Il n’a jamais pu parvenir à se concentrer, à se plonger avec plaisir et attention dans le travail pour créer quelque chose de complet. C’était le plus grand des dilapidateurs, il n’a pas seulement dilapidé son argent mais aussi son talent, voire lui-même. En cela, il ressemblait à son contemporain et aîné, l’écrivain Sándor Bródy qui l’aimait et l’estimait beaucoup. Il devait écrire énormément, il n’avait pas la possibilité d’économiser. Il fut probablement l’écrivain le plus prolifique de sa génération.

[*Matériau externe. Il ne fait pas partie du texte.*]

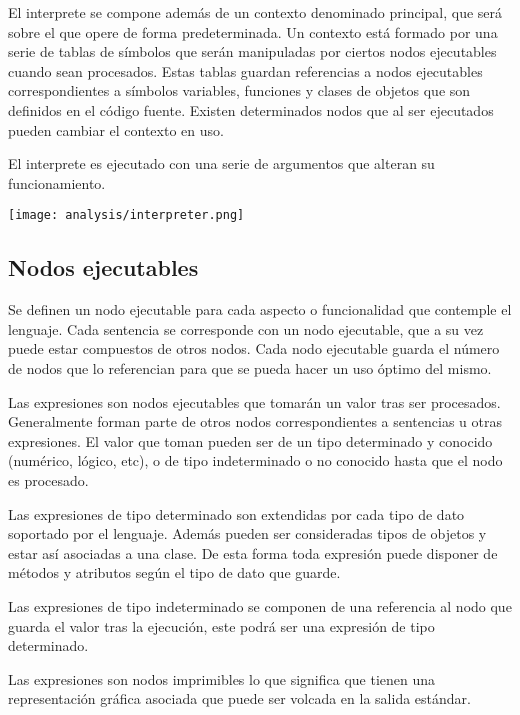 El interprete se compone además de un contexto denominado principal, que será sobre el que 
opere de forma predeterminada. Un contexto está formado por una serie de tablas de símbolos 
que serán manipuladas por ciertos nodos ejecutables cuando sean procesados. Estas tablas guardan 
referencias a nodos ejecutables correspondientes a símbolos variables, funciones y clases de objetos 
que son definidos en el código fuente. Existen determinados nodos que al ser ejecutados pueden 
cambiar el contexto en uso.

El interprete es ejecutado con una serie de argumentos que alteran su funcionamiento.

\begin{center}
\texttt{[image: analysis/interpreter.png]}
\end{center}
\subsection{Nodos ejecutables}
Se definen un nodo ejecutable para cada aspecto o funcionalidad que contemple el lenguaje.
Cada sentencia se corresponde con un nodo ejecutable, que a su vez puede estar compuestos de otros
nodos. Cada nodo ejecutable guarda el número de nodos que lo referencian para que se pueda hacer un uso 
óptimo del mismo.

Las expresiones son nodos ejecutables que tomarán un valor tras ser procesados. Generalmente forman parte de otros 
nodos correspondientes a sentencias u otras expresiones. El valor que toman pueden ser de un tipo determinado y conocido (numérico, lógico, etc), 
o de tipo indeterminado o no conocido hasta que el nodo es procesado. 

Las expresiones de tipo determinado son extendidas por cada tipo de dato soportado por el lenguaje. Además 
pueden ser consideradas tipos de objetos y estar así asociadas a una clase. De esta forma toda expresión puede disponer
de métodos y atributos según el tipo de dato que guarde.

Las expresiones de tipo indeterminado se componen de una referencia al nodo que guarda el valor tras la ejecución, este podrá ser una 
expresión de tipo determinado.

Las expresiones son nodos imprimibles lo que significa que tienen una representación gráfica asociada que puede ser volcada en la
salida estándar.

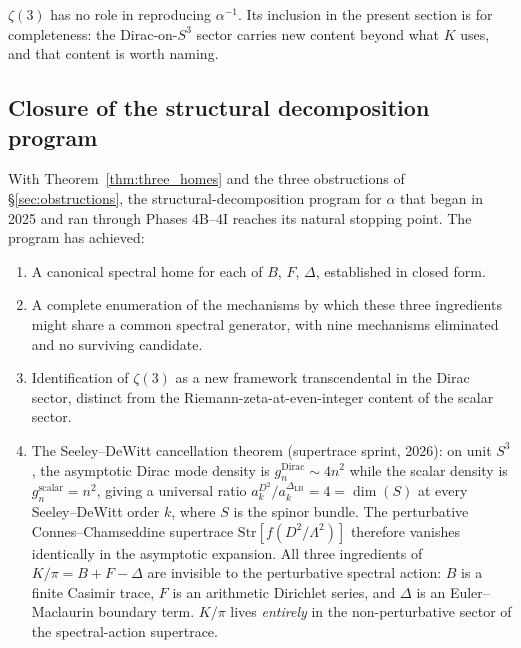 \documentclass[aps,prl,twocolumn,superscriptaddress]{revtex4-2}
\begin{document}
$\zeta(3)$ has no role in reproducing $\alpha^{-1}$. Its inclusion in
the present section is for completeness: the Dirac-on-$S^{3}$ sector
carries new content beyond what $K$ uses, and that content is worth
naming.

\subsection{Closure of the structural decomposition program}\label{sec:closure}

With Theorem~\ref{thm:three_homes} and the three obstructions of
\S\ref{sec:obstructions}, the structural-decomposition program for
$\alpha$ that began in 2025 and ran through Phases 4B--4I reaches its
natural stopping point. The program has achieved:

\begin{enumerate}
  \item A canonical spectral home for each of $B$, $F$, $\Delta$,
    established in closed form.
  \item A complete enumeration of the mechanisms by which these three
    ingredients might share a common spectral generator, with nine
    mechanisms eliminated and no surviving candidate.
  \item Identification of $\zeta(3)$ as a new framework transcendental
    in the Dirac sector, distinct from the Riemann-zeta-at-even-integer
    content of the scalar sector.
  \item The Seeley--DeWitt cancellation theorem (supertrace sprint,
    2026): on unit $S^{3}$, the asymptotic Dirac mode density is
    $g_{n}^{\mathrm{Dirac}} \sim 4n^{2}$ while the scalar density is
    $g_{n}^{\mathrm{scalar}} = n^{2}$, giving a universal ratio
    $a_{k}^{D^{2}} / a_{k}^{\Delta_{\mathrm{LB}}} = 4 = \dim(S)$
    at every Seeley--DeWitt order $k$, where $S$ is the spinor bundle.
    The perturbative Connes--Chamseddine supertrace
    $\mathrm{Str}[f(D^{2}/\Lambda^{2})]$ therefore vanishes identically
    in the asymptotic expansion.  All three ingredients of
    $K/\pi = B + F - \Delta$ are invisible to the perturbative spectral
    action: $B$ is a finite Casimir trace, $F$ is an arithmetic
    Dirichlet series, and $\Delta$ is an Euler--Maclaurin boundary term.
    $K/\pi$ lives \emph{entirely} in the non-perturbative sector of the
    spectral-action supertrace.
\end{enumerate}
\end{document}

Seule une partie de son œuvre est parue sous forme de livres, le reste s’est égaré dans les pages des journaux. C’était un bohème à sa manière, l’homme de la nuit et du verre de vin. Mais rien de ceci n’était la cause de sa dissipation. Celle-ci faisait partie de sa personnalité, de sa vie spirituelle, de sa structure psychique. Loin d’être une conséquence de sa bohême, elle en était la cause : il était fondamentalement ainsi, aussi était-il bohème et parce qu’il était bohème, il devait travailler beaucoup. Dans le monde artistique, il est fréquent que les personnes considérées comme nonchalantes et extravagantes travaillent beaucoup plus que leurs pairs plus disciplinés. Mais doit-on le regretter dans le cas de Krúdy ? Je suis convaincu que, plus discipliné, il aurait privé son œuvre d’une grande partie de sa beauté naturelle.

Nyugat, 1933. 10-11. /16 mai – 1er juin / I. p. 629-631
Traduction : Gábor Orbán et Anne Veevaert

Récentes traductions des romans de Krúdy en français :

L’affaire Eszter Solymosi, Albin Michel, 2013 (Traduction : Catherine Fay)
Le coq de madame Cléophas, Circé (sortie prévue pour le 31 août 2013)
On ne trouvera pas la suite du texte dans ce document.